Case Study Questions
1. (a) The free strategy was to give away 10 hours of free music per month, and after the 10 hours the subscribers would have to pay $36.00 per month to listen until the next month. Subscribers took advantage of the free music but did not want to pay for it. At the beginning of the next month subscribers could sign up again and listen for the free 10 hours. Now all that has to be done is subscribe and listen albeit with some commercials every now and then but it is a pretty great service.
(b) Free is free. There are no fees to pay to use the service but the catch is not all features are available to use. If a user wants to take advantage of all the features available, then the user has to pay a “freemium”. In the case of Pandora, the freemium includes, no commercials, higher quality streaming, a desktop app, and little to none user limits for accessing the music.

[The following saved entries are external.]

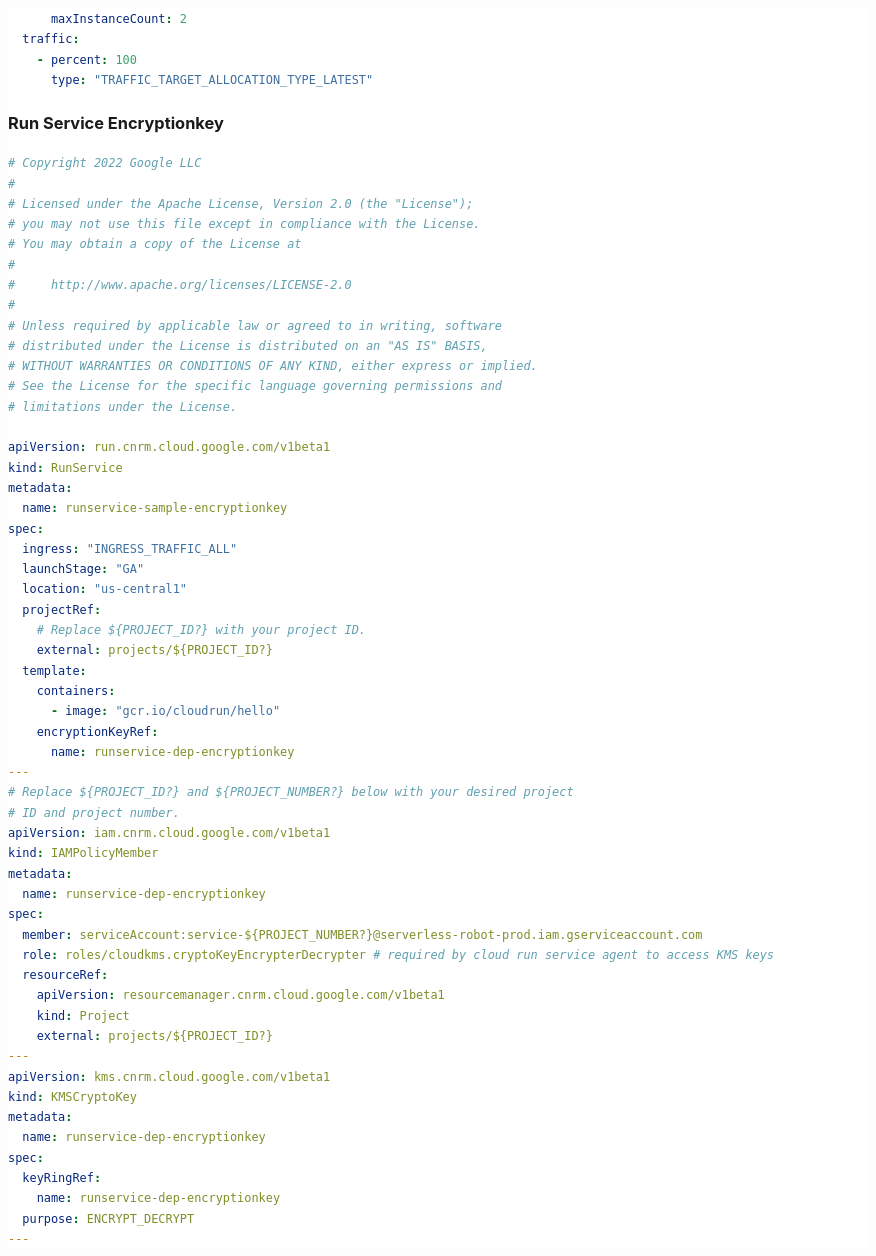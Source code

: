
 ```yaml
      maxInstanceCount: 2
  traffic:
    - percent: 100
      type: "TRAFFIC_TARGET_ALLOCATION_TYPE_LATEST"
```

### Run Service Encryptionkey
```yaml
# Copyright 2022 Google LLC
#
# Licensed under the Apache License, Version 2.0 (the "License");
# you may not use this file except in compliance with the License.
# You may obtain a copy of the License at
#
#     http://www.apache.org/licenses/LICENSE-2.0
#
# Unless required by applicable law or agreed to in writing, software
# distributed under the License is distributed on an "AS IS" BASIS,
# WITHOUT WARRANTIES OR CONDITIONS OF ANY KIND, either express or implied.
# See the License for the specific language governing permissions and
# limitations under the License.

apiVersion: run.cnrm.cloud.google.com/v1beta1
kind: RunService
metadata:
  name: runservice-sample-encryptionkey
spec:
  ingress: "INGRESS_TRAFFIC_ALL"
  launchStage: "GA"
  location: "us-central1"
  projectRef:
    # Replace ${PROJECT_ID?} with your project ID.
    external: projects/${PROJECT_ID?}
  template:
    containers:
      - image: "gcr.io/cloudrun/hello"
    encryptionKeyRef:
      name: runservice-dep-encryptionkey
---
# Replace ${PROJECT_ID?} and ${PROJECT_NUMBER?} below with your desired project
# ID and project number.
apiVersion: iam.cnrm.cloud.google.com/v1beta1
kind: IAMPolicyMember
metadata:
  name: runservice-dep-encryptionkey
spec:
  member: serviceAccount:service-${PROJECT_NUMBER?}@serverless-robot-prod.iam.gserviceaccount.com
  role: roles/cloudkms.cryptoKeyEncrypterDecrypter # required by cloud run service agent to access KMS keys
  resourceRef:
    apiVersion: resourcemanager.cnrm.cloud.google.com/v1beta1
    kind: Project
    external: projects/${PROJECT_ID?}
---
apiVersion: kms.cnrm.cloud.google.com/v1beta1
kind: KMSCryptoKey
metadata:
  name: runservice-dep-encryptionkey
spec:
  keyRingRef:
    name: runservice-dep-encryptionkey
  purpose: ENCRYPT_DECRYPT
---
```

2. The customer value proposition offered by Pandora is; the music can be custom tailored to what the user wants to listen to. A virtual radio station can be designed by the user to listen to a certain type of music and a computer algorithm picks and plays music that is similar to what the users suggested. If the user pays the subscription fee the music will be totally commercial free and without any interruptions.
3. Mailchimp succeeded because it supplied the options the users wanted and needed. It offered the customer value proposition and the users wanted to take advantage of it. Ning suffered from many things to make it go under one of the biggest was users wanted to take advantage of the free program but only some users were paying for the service. Ning was growing and it started to make the company suffer from all the users taking advantage of the free services. While Ning almost went under it finally started to bring paying subscribers back and now users are paying for the services keeping Ning above water.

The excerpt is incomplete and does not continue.